Collected data
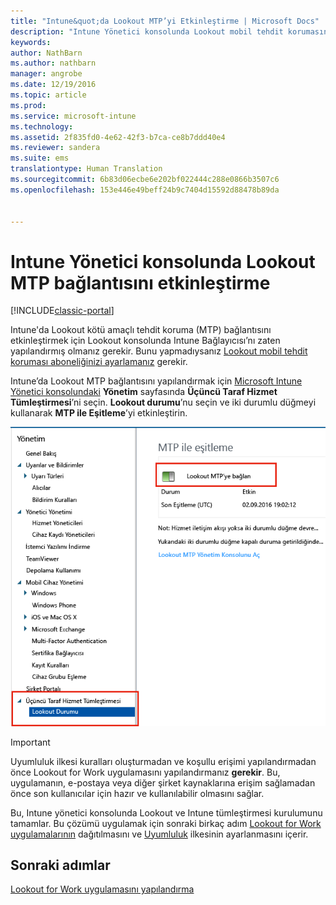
 ```yaml
---
title: "Intune&quot;da Lookout MTP’yi Etkinleştirme | Microsoft Docs"
description: "Intune Yönetici konsolunda Lookout mobil tehdit korumasını etkinleştirin."
keywords: 
author: NathBarn
ms.author: nathbarn
manager: angrobe
ms.date: 12/19/2016
ms.topic: article
ms.prod: 
ms.service: microsoft-intune
ms.technology: 
ms.assetid: 2f835fd0-4e62-42f3-b7ca-ce8b7ddd40e4
ms.reviewer: sandera
ms.suite: ems
translationtype: Human Translation
ms.sourcegitcommit: 6b83d06ecbe6e202bf022444c288e0866b3507c6
ms.openlocfilehash: 153e446e49beff24b9c7404d15592d88478b89da


---
```


# <a name="enable-lookout-mtp-connection-in-the-intune-admin-console"></a>Intune Yönetici konsolunda Lookout MTP bağlantısını etkinleştirme

[!INCLUDE[classic-portal](../includes/classic-portal.md)]

Intune'da Lookout kötü amaçlı tehdit koruma (MTP) bağlantısını etkinleştirmek için Lookout konsolunda Intune Bağlayıcısı’nı zaten yapılandırmış olmanız gerekir.  Bunu yapmadıysanız [Lookout mobil tehdit koruması aboneliğinizi ayarlamanız](set-up-your-subscription-with-lookout-mtp.md) gerekir.

Intune’da Lookout MTP bağlantısını yapılandırmak için [Microsoft Intune Yönetici konsolundaki](https://manage.microsoft.com) **Yönetim** sayfasında **Üçüncü Taraf Hizmet Tümleştirmesi**’ni seçin. **Lookout durumu**’nu seçin ve iki durumlu düğmeyi kullanarak **MTP ile Eşitleme**’yi etkinleştirin.

![Etkinleştirme iki durumlu düğme vurgulanmış şekilde Lookout eşitleme sayfasının ekran görüntüsü](../media/mtp/lookout-intune-synchronization.png)

>[!IMPORTANT]
> Uyumluluk ilkesi kuralları oluşturmadan ve koşullu erişimi yapılandırmadan önce Lookout for Work uygulamasını yapılandırmanız **gerekir**. Bu, uygulamanın, e-postaya veya diğer şirket kaynaklarına erişim sağlamadan önce son kullanıcılar için hazır ve kullanılabilir olmasını sağlar.

Bu, Intune yönetici konsolunda Lookout ve Intune tümleştirmesi kurulumunu tamamlar.  Bu çözümü uygulamak için sonraki birkaç adım [Lookout for Work uygulamalarının](configure-and-deploy-lookout-for-work-apps.md) dağıtılmasını ve [Uyumluluk](enable-device-threat-protection-rule-in-compliance-policy.md) ilkesinin ayarlanmasını içerir.


## <a name="next-steps"></a>Sonraki adımlar
[Lookout for Work uygulamasını yapılandırma](configure-and-deploy-lookout-for-work-apps.md)



<!--HONumber=Dec16_HO4-->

_DESCRIPTION OF THE TASK_. Output all of the records word for word, and keep the pictures out of the copy.

_RESULT OF THE EXERCISE_.
 ```yaml
---
title: "Intune&quot;da Lookout MTP’yi Etkinleştirme | Microsoft Docs"
description: "Intune Yönetici konsolunda Lookout mobil tehdit korumasını etkinleştirin."
keywords: 
author: NathBarn
ms.author: nathbarn
manager: angrobe
ms.date: 12/19/2016
ms.topic: article
ms.prod: 
ms.service: microsoft-intune
ms.technology: 
ms.assetid: 2f835fd0-4e62-42f3-b7ca-ce8b7ddd40e4
ms.reviewer: sandera
ms.suite: ems
translationtype: Human Translation
ms.sourcegitcommit: 6b83d06ecbe6e202bf022444c288e0866b3507c6
ms.openlocfilehash: 153e446e49beff24b9c7404d15592d88478b89da


---
```


# <a name="enable-lookout-mtp-connection-in-the-intune-admin-console"></a>Intune Yönetici konsolunda Lookout MTP bağlantısını etkinleştirme

[!INCLUDE[classic-portal](../includes/classic-portal.md)]

Intune'da Lookout kötü amaçlı tehdit koruma (MTP) bağlantısını etkinleştirmek için Lookout konsolunda Intune Bağlayıcısı’nı zaten yapılandırmış olmanız gerekir.  Bunu yapmadıysanız [Lookout mobil tehdit koruması aboneliğinizi ayarlamanız](set-up-your-subscription-with-lookout-mtp.md) gerekir.

Intune’da Lookout MTP bağlantısını yapılandırmak için [Microsoft Intune Yönetici konsolundaki](https://manage.microsoft.com) **Yönetim** sayfasında **Üçüncü Taraf Hizmet Tümleştirmesi**’ni seçin. **Lookout durumu**’nu seçin ve iki durumlu düğmeyi kullanarak **MTP ile Eşitleme**’yi etkinleştirin.

![Etkinleştirme iki durumlu düğme vurgulanmış şekilde Lookout eşitleme sayfasının ekran görüntüsü](../media/mtp/lookout-intune-synchronization.png)

>[!IMPORTANT]
> Uyumluluk ilkesi kuralları oluşturmadan ve koşullu erişimi yapılandırmadan önce Lookout for Work uygulamasını yapılandırmanız **gerekir**. Bu, uygulamanın, e-postaya veya diğer şirket kaynaklarına erişim sağlamadan önce son kullanıcılar için hazır ve kullanılabilir olmasını sağlar.

Bu, Intune yönetici konsolunda Lookout ve Intune tümleştirmesi kurulumunu tamamlar.  Bu çözümü uygulamak için sonraki birkaç adım [Lookout for Work uygulamalarının](configure-and-deploy-lookout-for-work-apps.md) dağıtılmasını ve [Uyumluluk](enable-device-threat-protection-rule-in-compliance-policy.md) ilkesinin ayarlanmasını içerir.


## <a name="next-steps"></a>Sonraki adımlar
[Lookout for Work uygulamasını yapılandırma](configure-and-deploy-lookout-for-work-apps.md)



<!--HONumber=Dec16_HO4-->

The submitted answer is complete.